How to Unlock Real-Time Data Streams with CockroachDB and Amazon MSK

By David Joy, Sr. Engineer – Cockroach Labs
By Abbey Russell, Sr. Engineer – Cockroach Labs
By Pranav Deshmukh, Sr. Partner Solutions Architect – AWS

Cockroach Labs

Customers across sectors are accustomed to immediate service and personalized experiences. To deliver on those expectations, businesses need to monitor, respond to, and capture data in real time.

Apache Kafka, an open-source platform developed by the Apache Software Foundation, has become a popular choice because it can handle real-time data feeds with low latency.

Whether it’s clickstream data from a website, telemetry from Internet of Things (IoT) devices, or transaction data from a point of sale (POS) system, Kafka processes data as it arrives, ensuring insights can be gathered in real time.

However, managing a Kafka deployment can be complex and resource intensive, often requiring additional support.

Integrating Amazon Managed Streaming for Apache Kafka (Amazon MSK) and CockroachDB in your Kafka deployment enables a plethora of use cases, including real-time analytics, event-driven microservices such as inventory managemen), and the ability to archive data for audit logging.

In this post, Cockroach Labs offers a step-by-step guide to integrate Amazon MSK within the CockroachDB platform. The result is a robust, scalable, and fault-tolerant pipeline to move data from CockroachDB to MSK. We assume readers have prerequisites such as basic knowledge of Unix and CockroachDB commands, as well as a virtual private cloud (VPC), subnets, and key already created. If not, we’ve provided those links in case they need to be created.

Cockroach Labs is an AWS Specialization Partner and AWS Marketplace Seller with the Data and Analytics Competency. It is the creator of CockroachDB, a cloud-native, fully managed, distributed SQL database that’s been architected and built for scale.

Amazon MSK and CockroachDB Background

Amazon MSK is a fully managed service that allows you to use the power and capabilities of Apache Kafka to process and analyze streaming data—without the overhead of managing the infrastructure.

CockroachDB is an open-source, distributed SQL database designed to build, scale, and manage cloud services in a diverse environment with data stored around the world, providing several key features:

Distributed SQL: Scale data horizontally across servers, regions, and continents.
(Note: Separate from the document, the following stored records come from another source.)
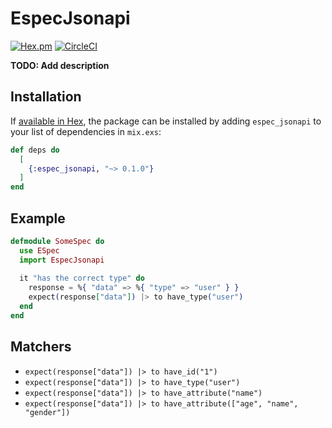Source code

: # EspecJsonapi
[![Hex.pm](https://img.shields.io/hexpm/v/espec_jsonapi.svg)](https://hex.pm/packages/espec_jsonapi)
[![CircleCI](https://circleci.com/gh/gmartsenkov/espec_jsonapi.svg?style=svg)](https://circleci.com/gh/gmartsenkov/espec_jsonapi)

**TODO: Add description**

## Installation

If [available in Hex](https://hex.pm/docs/publish), the package can be installed
by adding `espec_jsonapi` to your list of dependencies in `mix.exs`:

```elixir
def deps do
  [
    {:espec_jsonapi, "~> 0.1.0"}
  ]
end
```

## Example

``` elixir
defmodule SomeSpec do
  use ESpec
  import EspecJsonapi
  
  it "has the correct type" do
	response = %{ "data" => %{ "type" => "user" } }
	expect(response["data"]) |> to have_type("user")
  end
end
```

## Matchers

* `expect(response["data"]) |> to have_id("1")`
* `expect(response["data"]) |> to have_type("user")`
* `expect(response["data"]) |> to have_attribute("name")`
* `expect(response["data"]) |> to have_attribute(["age", "name", "gender"])`


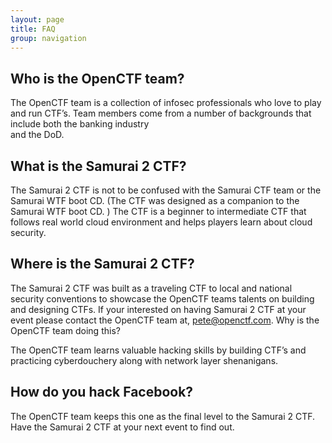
 ```yaml
---
layout: page
title: FAQ
group: navigation
---
```


## Who is the OpenCTF team?

The OpenCTF team is a collection of infosec professionals who love to play and run CTF’s.  Team members come from a number of backgrounds that include both the banking industry   
and the DoD.

## What is the Samurai 2 CTF?

The Samurai 2 CTF is not to be confused with the Samurai CTF team or the Samurai WTF boot CD.  (The CTF was designed as a companion to the Samurai WTF boot CD. )  The CTF is a beginner to intermediate CTF that follows real world cloud environment and helps players learn about cloud security.

## Where is the Samurai 2 CTF?

The Samurai 2 CTF was built as a traveling CTF to local and national security conventions to showcase the OpenCTF teams talents on building and designing CTFs.  If your interested on having Samurai 2 CTF at your event please contact the OpenCTF team at, pete@openctf.com.
Why is the OpenCTF team doing this?


The OpenCTF team learns valuable hacking skills by building CTF’s and practicing cyberdouchery along with network layer shenanigans.

## How do you hack Facebook?

The OpenCTF team keeps this one as the final level to the Samurai 2 CTF.  Have the Samurai 2 CTF at your next event to find out.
Automatically replicate and redistribute data to optimize performance and resilience without manual sharding.
Transactional consistency: Data is correct and up to date across all nodes in the cluster, regardless of physical location.
High availability: Automatically replicates data across multiple nodes so that if one node goes down CockroachDB will continue to function.
Compatibility: Using standard SQL syntax that is wire-compatible with PostgreSQL, the platform works with existing PostgreSQL client libraries and tools for ease of use.
Cloud-native: Designed to work with public, private, or hybrid clouds, it can also be deployed on premises.

Now, let’s dive into how to integrate these two technologies.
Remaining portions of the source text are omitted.